Exercise directions
Pull every line from the records that has the word "google" in it.
[[ Data for processing, beginning ]]
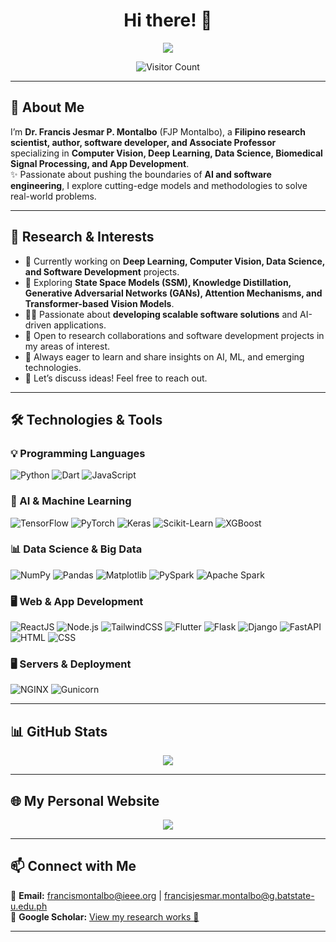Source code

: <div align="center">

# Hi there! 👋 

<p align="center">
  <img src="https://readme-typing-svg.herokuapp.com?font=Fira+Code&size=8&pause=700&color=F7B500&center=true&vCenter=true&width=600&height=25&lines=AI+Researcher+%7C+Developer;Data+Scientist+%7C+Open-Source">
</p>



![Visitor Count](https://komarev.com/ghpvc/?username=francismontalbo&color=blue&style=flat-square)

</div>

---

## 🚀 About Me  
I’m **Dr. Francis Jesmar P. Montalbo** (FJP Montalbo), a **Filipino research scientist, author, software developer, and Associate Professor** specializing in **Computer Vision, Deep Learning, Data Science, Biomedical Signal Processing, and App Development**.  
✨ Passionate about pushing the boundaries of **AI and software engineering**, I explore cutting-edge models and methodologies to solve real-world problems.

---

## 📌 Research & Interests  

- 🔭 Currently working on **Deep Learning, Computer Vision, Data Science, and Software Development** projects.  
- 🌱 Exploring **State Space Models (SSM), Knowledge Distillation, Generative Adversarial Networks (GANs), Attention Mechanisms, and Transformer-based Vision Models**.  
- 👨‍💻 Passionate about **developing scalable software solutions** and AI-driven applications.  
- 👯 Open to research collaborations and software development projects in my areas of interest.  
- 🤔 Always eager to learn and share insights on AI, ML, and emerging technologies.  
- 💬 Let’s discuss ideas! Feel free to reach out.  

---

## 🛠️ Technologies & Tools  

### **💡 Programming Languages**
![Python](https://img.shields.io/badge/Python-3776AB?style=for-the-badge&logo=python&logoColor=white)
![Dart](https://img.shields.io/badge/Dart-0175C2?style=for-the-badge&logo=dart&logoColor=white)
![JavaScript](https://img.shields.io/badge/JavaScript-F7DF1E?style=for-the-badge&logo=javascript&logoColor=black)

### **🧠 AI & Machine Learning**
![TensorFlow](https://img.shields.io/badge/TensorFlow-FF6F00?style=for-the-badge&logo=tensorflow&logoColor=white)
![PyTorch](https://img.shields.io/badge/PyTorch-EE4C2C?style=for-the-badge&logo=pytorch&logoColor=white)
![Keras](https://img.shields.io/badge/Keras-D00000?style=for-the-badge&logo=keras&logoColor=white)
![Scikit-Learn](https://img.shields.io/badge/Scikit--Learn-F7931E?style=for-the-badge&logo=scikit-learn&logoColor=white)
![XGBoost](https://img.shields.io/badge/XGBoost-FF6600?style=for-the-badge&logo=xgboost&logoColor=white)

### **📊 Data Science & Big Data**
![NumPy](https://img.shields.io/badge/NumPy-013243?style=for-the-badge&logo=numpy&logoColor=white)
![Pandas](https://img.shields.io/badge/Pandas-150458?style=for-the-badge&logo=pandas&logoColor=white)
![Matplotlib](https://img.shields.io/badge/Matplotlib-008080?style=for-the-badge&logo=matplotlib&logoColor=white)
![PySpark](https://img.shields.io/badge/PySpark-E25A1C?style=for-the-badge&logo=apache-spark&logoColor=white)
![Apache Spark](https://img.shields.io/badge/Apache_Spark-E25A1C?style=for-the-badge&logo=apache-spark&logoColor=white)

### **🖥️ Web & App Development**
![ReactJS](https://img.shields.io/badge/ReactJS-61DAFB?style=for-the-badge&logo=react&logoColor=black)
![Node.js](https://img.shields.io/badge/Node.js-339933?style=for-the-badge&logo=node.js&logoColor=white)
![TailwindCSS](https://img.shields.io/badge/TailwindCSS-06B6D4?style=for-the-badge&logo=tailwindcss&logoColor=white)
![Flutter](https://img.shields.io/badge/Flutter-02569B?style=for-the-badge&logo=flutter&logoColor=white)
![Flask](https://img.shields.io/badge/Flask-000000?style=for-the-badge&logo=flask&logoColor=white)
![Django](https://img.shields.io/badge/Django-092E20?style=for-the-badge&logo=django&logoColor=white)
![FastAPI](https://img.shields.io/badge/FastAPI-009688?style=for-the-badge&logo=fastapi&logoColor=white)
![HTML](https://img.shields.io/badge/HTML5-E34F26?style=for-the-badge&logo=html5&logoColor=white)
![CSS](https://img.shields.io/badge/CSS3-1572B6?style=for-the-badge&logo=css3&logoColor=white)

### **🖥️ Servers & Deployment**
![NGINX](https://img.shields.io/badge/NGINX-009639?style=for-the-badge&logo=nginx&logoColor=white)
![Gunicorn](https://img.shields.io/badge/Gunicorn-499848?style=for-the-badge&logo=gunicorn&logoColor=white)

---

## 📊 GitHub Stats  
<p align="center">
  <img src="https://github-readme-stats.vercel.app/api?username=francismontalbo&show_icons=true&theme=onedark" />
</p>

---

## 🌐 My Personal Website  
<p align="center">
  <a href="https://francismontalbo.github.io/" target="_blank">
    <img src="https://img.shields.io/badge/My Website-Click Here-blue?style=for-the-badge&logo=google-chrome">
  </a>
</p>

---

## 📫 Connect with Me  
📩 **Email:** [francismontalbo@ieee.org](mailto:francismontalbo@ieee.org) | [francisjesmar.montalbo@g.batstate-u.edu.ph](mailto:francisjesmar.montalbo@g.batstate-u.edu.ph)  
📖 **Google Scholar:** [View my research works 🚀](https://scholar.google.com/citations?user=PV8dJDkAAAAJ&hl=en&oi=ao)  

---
[[ Data for processing, end ]]
[[ Data for processing, beginning ]]
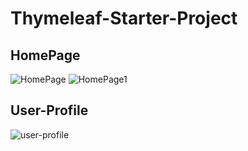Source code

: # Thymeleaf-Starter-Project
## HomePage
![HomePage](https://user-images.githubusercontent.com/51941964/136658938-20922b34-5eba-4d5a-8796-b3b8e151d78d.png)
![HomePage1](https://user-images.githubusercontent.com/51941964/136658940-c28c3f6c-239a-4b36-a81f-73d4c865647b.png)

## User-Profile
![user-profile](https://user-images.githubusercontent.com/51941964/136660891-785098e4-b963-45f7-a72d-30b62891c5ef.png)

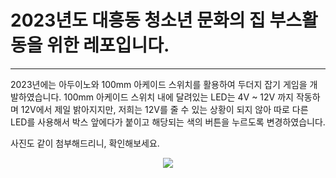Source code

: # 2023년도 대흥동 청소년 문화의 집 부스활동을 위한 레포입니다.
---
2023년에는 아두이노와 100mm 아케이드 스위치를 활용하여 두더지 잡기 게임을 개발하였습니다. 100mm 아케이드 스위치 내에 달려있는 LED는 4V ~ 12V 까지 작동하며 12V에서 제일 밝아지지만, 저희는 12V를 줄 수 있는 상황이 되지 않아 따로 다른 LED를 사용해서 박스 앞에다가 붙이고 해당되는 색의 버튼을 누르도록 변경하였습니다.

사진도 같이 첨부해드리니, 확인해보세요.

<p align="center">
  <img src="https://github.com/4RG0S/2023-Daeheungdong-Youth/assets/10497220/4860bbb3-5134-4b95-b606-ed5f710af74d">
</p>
[[ Data for processing, end ]]
Answer for this exercise
    <img src="https://img.shields.io/badge/My Website-Click Here-blue?style=for-the-badge&logo=google-chrome">
📖 **Google Scholar:** [View my research works 🚀](https://scholar.google.com/citations?user=PV8dJDkAAAAJ&hl=en&oi=ao)  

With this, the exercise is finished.